(Stored data entries)
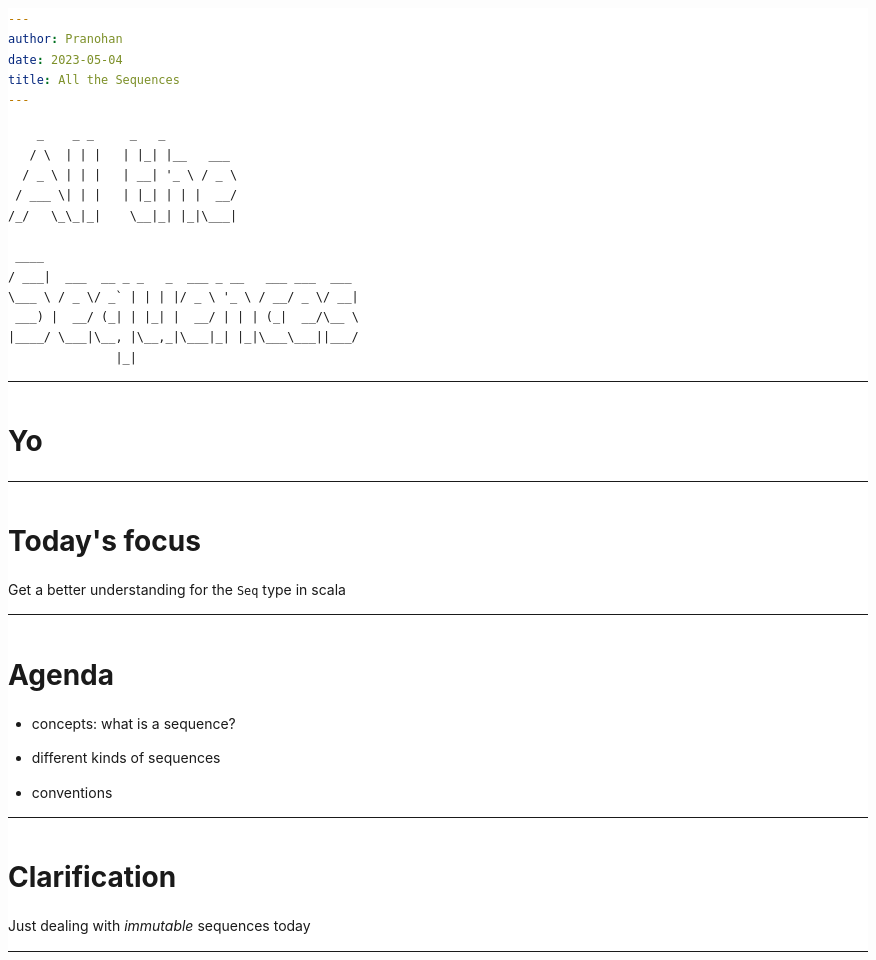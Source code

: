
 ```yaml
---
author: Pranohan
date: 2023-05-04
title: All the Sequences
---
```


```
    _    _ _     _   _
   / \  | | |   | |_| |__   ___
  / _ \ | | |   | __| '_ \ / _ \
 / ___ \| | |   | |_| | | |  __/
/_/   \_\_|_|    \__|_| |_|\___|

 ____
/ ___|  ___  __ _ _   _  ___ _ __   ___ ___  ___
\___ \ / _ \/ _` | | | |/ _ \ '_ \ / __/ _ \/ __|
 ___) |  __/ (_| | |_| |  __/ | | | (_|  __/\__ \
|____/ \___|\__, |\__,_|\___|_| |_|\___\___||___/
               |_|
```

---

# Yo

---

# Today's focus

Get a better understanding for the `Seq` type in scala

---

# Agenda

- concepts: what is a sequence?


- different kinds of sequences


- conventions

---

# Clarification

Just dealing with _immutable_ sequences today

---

What is expected:
Excluding the pictures, restate the records above word for word.

Written answer:
Source code

:
 ```yaml
---
author: Pranohan
date: 2023-05-04
title: All the Sequences
---
```


```
    _    _ _     _   _
   / \  | | |   | |_| |__   ___
  / _ \ | | |   | __| '_ \ / _ \
 / ___ \| | |   | |_| | | |  __/
/_/   \_\_|_|    \__|_| |_|\___|

 ____
/ ___|  ___  __ _ _   _  ___ _ __   ___ ___  ___
\___ \ / _ \/ _` | | | |/ _ \ '_ \ / __/ _ \/ __|
 ___) |  __/ (_| | |_| |  __/ | | | (_|  __/\__ \
|____/ \___|\__, |\__,_|\___|_| |_|\___\___||___/
               |_|
```

---

# Yo

---

# Today's focus

Get a better understanding for the `Seq` type in scala

---

# Agenda

- concepts: what is a sequence?


- different kinds of sequences


- conventions

---

# Clarification

Just dealing with _immutable_ sequences today

---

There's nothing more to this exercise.